Report on Kilauea (United States) — 16 February-22 February 2022
Smithsonian / US Geological Survey Weekly Volcanic Activity Report,
16 February-22 February 2022
Managing Editor: Sally Kuhn Sennert
Please cite this report as:
Global Volcanism Program, 2022. Report on Kilauea (United States). In: Sennert, S K (ed.), Weekly Volcanic Activity Report, 16 February-22 February 2022. Smithsonian Institution and US Geological Survey.
19.421°N, 155.287°W; summit elev. 1222 m
All times are local (unless otherwise noted)
HVO reported that lava effusion at the vent of the main cone in the lower W wall of Kilauea’s Halema`uma`u Crater continued at variable rates during 16-22 February. Effusion from the vent was very low or had paused from around 0000 on 16 February until about 0230 on 17 February. After another drop, the effusion rate was relatively stable at least through 22 February. The lake level fluctuated through the week, likely reflecting the lava supply along with periods of inflation and deflation. Short-lived lava ooze-outs were visible along the W margins of the lava lake and small flows from the W vent traveled S and W during 20-22 February. The Aviation Color Code and the Volcano Alert Level remained at Orange and Watch, respectively.

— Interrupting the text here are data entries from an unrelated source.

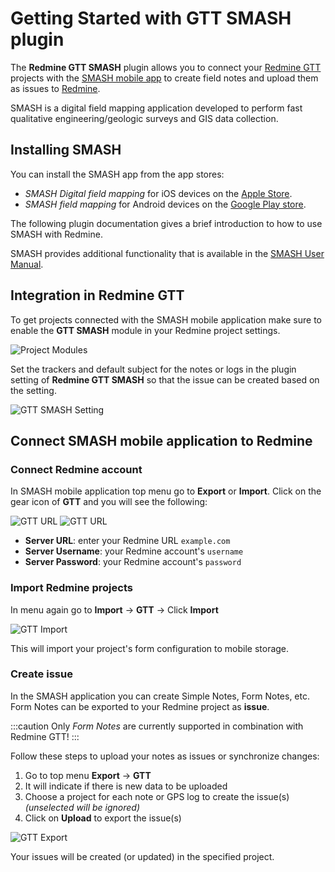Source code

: # Getting Started with GTT SMASH plugin

The **Redmine GTT SMASH** plugin allows you to connect your [Redmine GTT](https://gtt-project.org/) projects with the [SMASH mobile app](https://www.geopaparazzi.org/smash/index.html) to create field notes and upload them as issues to [Redmine](https://redmine.org/).

SMASH is a digital field mapping application developed to perform fast qualitative engineering/geologic surveys and GIS data collection.

## Installing SMASH

You can install the SMASH app from the app stores:

* *SMASH Digital field mapping* for iOS devices on the [Apple Store](https://apps.apple.com/us/app/smash-digital-field-mapping/id1475079936).
* *SMASH field mapping* for Android devices on the [Google Play store](https://play.google.com/store/apps/details?id=eu.hydrologis.smash&hl=en).

The following plugin documentation gives a brief introduction to how to use SMASH with Redmine.

SMASH provides additional functionality that is available in the [SMASH User Manual](https://www.geopaparazzi.org/smash/index.html).

## Integration in Redmine GTT

To get projects connected with the SMASH mobile application make sure to enable the **GTT SMASH** module in your Redmine project settings.

![Project Modules](project_modules.png)


Set the trackers and default subject for the notes or logs in the plugin setting of **Redmine GTT SMASH** so that the issue can be created based on the setting.

![GTT SMASH Setting](gtt_smash_setting.png)



## Connect SMASH mobile application to Redmine

### Connect Redmine account

In SMASH mobile application top menu go to **Export** or **Import**. Click on the gear icon of **GTT** and you will see the following:

![GTT URL](import_setting.png) ![GTT URL](gtt_url.png)

* **Server URL**: enter your Redmine URL `example.com`
* **Server Username**: your Redmine account's `username`
* **Server Password**: your Redmine account's `password`

### Import Redmine projects

In menu again go to **Import** &#8594; **GTT** &#8594; Click **Import**

![GTT Import](gtt_import.png)

This will import your project's form configuration to mobile storage.

### Create issue

In the SMASH application you can create Simple Notes, Form Notes, etc. Form Notes can be exported to your Redmine project as **issue**.

:::caution
Only *Form Notes* are currently supported in combination with Redmine GTT!
:::

Follow these steps to upload your notes as issues or synchronize changes:

1. Go to top menu **Export** &#8594; **GTT**
2. It will indicate if there is new data to be uploaded
3. Choose a project for each note or GPS log to create the issue(s) *(unselected will be ignored)*
4. Click on **Upload** to export the issue(s)

![GTT Export](gtt_export.png)

Your issues will be created (or updated) in the specified project.
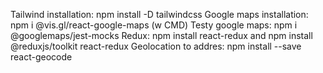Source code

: Tailwind installation: npm install -D tailwindcss
Google maps installation: npm i @vis.gl/react-google-maps (w CMD)
Testy google maps: npm i @googlemaps/jest-mocks
Redux: npm install react-redux and npm install @reduxjs/toolkit react-redux
Geolocation to addres: npm install --save react-geocode

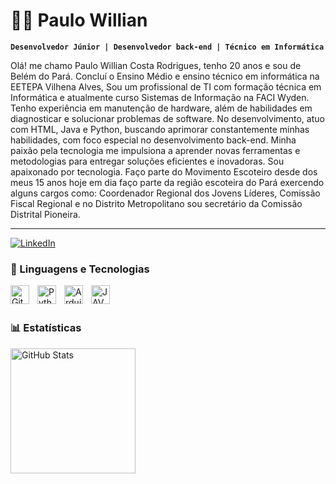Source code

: # 👨‍💻 Paulo Willian

**`Desenvolvedor Júnior | Desenvolvedor back-end | Técnico em Informática`**

Olá! me chamo Paulo Willian Costa Rodrigues, tenho 20 anos e sou de Belém do Pará. Concluí o Ensino Médio e ensino técnico em informática na EETEPA Vilhena Alves, Sou um profissional de TI com formação técnica em Informática e atualmente curso Sistemas de Informação na FACI Wyden. Tenho experiência em manutenção de hardware, além de habilidades em diagnosticar e solucionar problemas de software. No desenvolvimento, atuo com HTML, Java e Python, buscando aprimorar constantemente minhas habilidades, com foco especial no desenvolvimento back-end. Minha paixão pela tecnologia me impulsiona a aprender novas ferramentas e metodologias para entregar soluções eficientes e inovadoras. Sou apaixonado por tecnologia. Faço parte do Movimento Escoteiro desde dos meus 15 anos hoje em dia faço parte da região escoteira do Pará exercendo alguns cargos como: Coordenador Regional dos Jovens Líderes, Comissão Fiscal Regional e no Distrito Metropolitano sou secretário da Comissão Distrital Pioneira.

---
[![LinkedIn](https://img.shields.io/badge/LinkedIn-0077B5?style=for-the-badge&logo=linkedin&logoColor=white)](https://www.linkedin.com/in/paulo-willian-909040332/)
### 🤖 Linguagens e Tecnologias

<img 
    align="left" 
    alt="Git" 
    title="Git"
    width="30px" 
    style="padding-right: 10px;" 
    src="https://cdn.jsdelivr.net/gh/devicons/devicon@latest/icons/git/git-original.svg" 
/>
<img 
    align="left" 
    alt="Python" 
    title="Python"
    width="30px" 
    style="padding-right: 10px;" 
    src="https://cdn.jsdelivr.net/gh/devicons/devicon@latest/icons/python/python-original.svg" 
/>
<img 
    align="left" 
    alt="Arduino"
    title="Arduino" 
    width="30px" 
    style="padding-right: 10px;" 
    src="https://brandslogos.com/wp-content/uploads/images/large/arduino-logo-1.png" 
/>
<img 
    align="left" 
    alt="JAVA"
    title="JAVA" 
    width="30px" 
    style="padding-right: 10px;" 
    src="https://images.vexels.com/media/users/3/166401/isolated/preview/b82aa7ac3f736dd78570dd3fa3fa9e24-java-programming-language-icon-by-vexels.png" 
/>

<br/>
<br/>



### 📊 Estatísticas

<p>
  <img 
    align="left" 
    alt="GitHub Stats" 
    height="200" 
    style="padding-right: 10px;" 
    src="https://github-readme-stats.vercel.app/api?username=Paulowillian1408&show_icons=true&theme=tokyonight&include_all_commits=true&locale=pt-br" 
  />
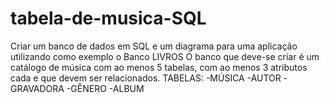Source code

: # tabela-de-musica-SQL

Criar um banco de dados em SQL e um diagrama para uma aplicação utilizando como exemplo o Banco LIVROS
O banco que deve-se criar é um catálogo de música com ao menos 5 tabelas, com ao menos 3 atributos cada e que devem ser relacionados.
TABELAS:
-MÚSICA
-AUTOR
-GRAVADORA
-GÊNERO
-ALBUM
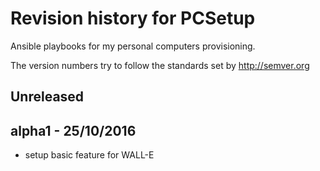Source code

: # Revision history for PCSetup

Ansible playbooks for my personal computers provisioning.

The version numbers try to follow the standards set by http://semver.org

## Unreleased

## alpha1 - 25/10/2016

* setup basic feature for WALL-E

Geological Summary. Kilauea overlaps the E flank of the massive Mauna Loa shield volcano in the island of Hawaii. Eruptions are prominent in Polynesian legends; written documentation since 1820 records frequent summit and flank lava flow eruptions interspersed with periods of long-term lava lake activity at Halemaumau crater in the summit caldera until 1924. The 3 x 5 km caldera was formed in several stages about 1,500 years ago and during the 18th century; eruptions have also originated from the lengthy East and Southwest rift zones, which extend to the ocean in both directions. About 90% of the surface of the basaltic shield volcano is formed of lava flows less than about 1,100 years old; 70% of the surface is younger than 600 years. The long-term eruption from the East rift zone between 1983 and 2018 produced lava flows covering more than 100 km2, destroyed hundreds of houses, and added new coastline.